Seis meses pasaron desde la abrupta huida del hasta entonces presidente sirio Bashar al-Assad hacia Moscú, en diciembre del año pasado.

Con su marcha se cerró un ciclo de más de cinco décadas de república hereditaria en Siria. En apenas tres días, las fuerzas de Ahmed al-Sharaa, líder de Hayat Tahrir al-Cham, tomaron el control de Damasco. El colapso del poder fue el resultado de una ofensiva cuidadosamente planificada, aprovechando el desgaste militar del régimen, el conflicto entre la milicia libanesa Hezbolá e Israel, y la actitud de Moscú, centrada en la guerra en Ucrania.

Antiguo afiliado al Estado Islámico en Irak de Abou Bakr al-Baghdadi y después de Al-Qaeda, Al-Sharaa se alejó definitivamente de estas organizaciones terroristas en 2016. Desde entonces, el ahora presidente interino sirio experimentó un giro radical, abandonando su nombre de guerra, la larga barba y el turbante yihadista, proyectando una imagen de jefe de Estado pragmático, reformista y moderado.

En marzo presentó una declaración constitucional que establece una transición de cinco años. En esta, garantiza una separación de poderes, libertades públicas, derechos para las minorías y por primera vez en la historia siria nombró a una mujer, Maysaa Sabrine, al frente del Banco Central. También anunció la creación de una comisión nacional para la justicia transicional, una etapa simbólica en la construcción de un Estado de derecho. En el plano internacional, su mayor éxito fue romper con el aislamiento diplomático que asfixiaba a Siria desde hace más de una década.

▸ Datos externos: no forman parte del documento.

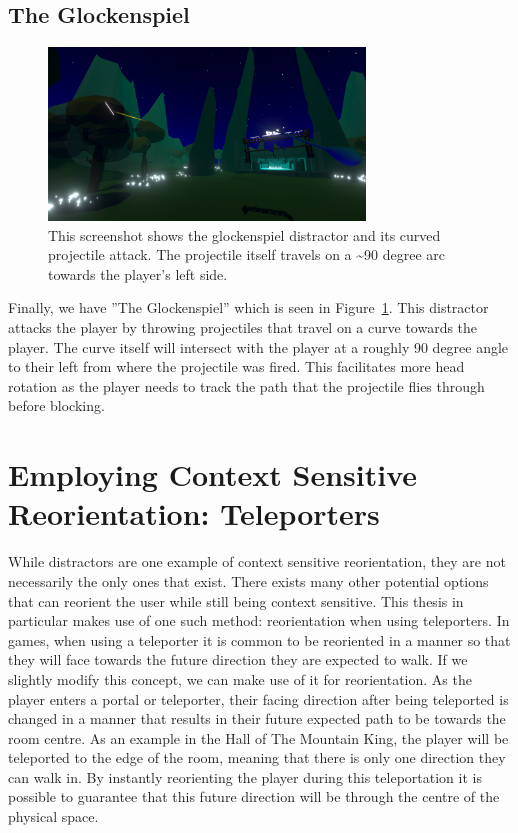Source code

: \subsection{The Glockenspiel}
\begin{figure}[tbph]
    \centering
    \includegraphics[width=0.75\textwidth]{figures/screenshots/glockenspiel.png}
    \caption[The Glockenspiel Distractor]{This screenshot shows the glockenspiel distractor and its curved projectile attack. The projectile itself travels on a \textasciitilde90 degree arc towards the player's left side.}
    \label{fig:glockenspielDistractor}
\end{figure}
Finally, we have ''The Glockenspiel'' which is seen in Figure~\ref{fig:glockenspielDistractor}. This distractor attacks the player by throwing projectiles that travel on a curve towards the player. The curve itself will intersect with the player at a roughly 90 degree angle to their left from where the projectile was fired. This facilitates more head rotation as the player needs to track the path that the projectile flies through before blocking. 

\section{Employing Context Sensitive Reorientation: Teleporters}
While distractors are one example of context sensitive reorientation, they are not necessarily the only ones that exist. There exists many other potential options that can reorient the user while still being context sensitive. This thesis in particular makes use of one such method: reorientation when using teleporters. In games, when using a teleporter it is common to be reoriented in a manner so that they will face towards the future direction they are expected to walk. If we slightly modify this concept, we can make use of it for reorientation. As the player enters a portal or teleporter, their facing direction after being teleported is changed in a manner that results in their future expected path to be towards the room centre. As an example in the Hall of The Mountain King, the player will be teleported to the edge of the room, meaning that there is only one direction they can walk in. By instantly reorienting the player during this teleportation it is possible to guarantee that this future direction will be through the centre of the physical space.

El 13 de mayo, Donald Trump anunció el levantamiento de las sanciones económicas estadounidenses, tras un encuentro histórico entre ambos líderes en Arabia Saudí. La Unión Europea también respaldó al nuevo gobierno en su lucha contra el terrorismo y levantó sus sanciones económicas.

El punto culminante de esta apertura llegó el 25 de abril: el ministro sirio de Asuntos Exteriores, Assaad al-Shaibani, fue recibido oficialmente en la sede de la ONU en Nueva York. En un acto cargado de simbolismo, presentó la nueva bandera siria, verde, blanca y negra, con tres estrellas rojas, como el emblema de una Siria “nacida del sufrimiento”. “No es sólo una bandera, es una proclamación de existencia”, declaró el funcionario sirio ante el Consejo de Seguridad.

Pero esta apertura contrasta con la fragilidad interna del país. Siria sigue siendo un mosaico político y religioso, y la reconciliación aún parece delicada. En marzo, ataques de las fuerzas ahora en el gobierno contra la minoría alauita, grupo del que procedía Al-Assad, dejaron unos 1.700 muertos. Por otro lado, el desafío kurdo sigue siendo una prueba mayor.

Las milicias kurdas, aliadas de Washington, controlan una cuarta parte del país, incluidas las principales zonas petroleras. Al-Sharaa debe encontrar un difícil equilibrio entre la presión turca, que rechaza cualquier autonomía kurda, y la presencia militar estadounidense.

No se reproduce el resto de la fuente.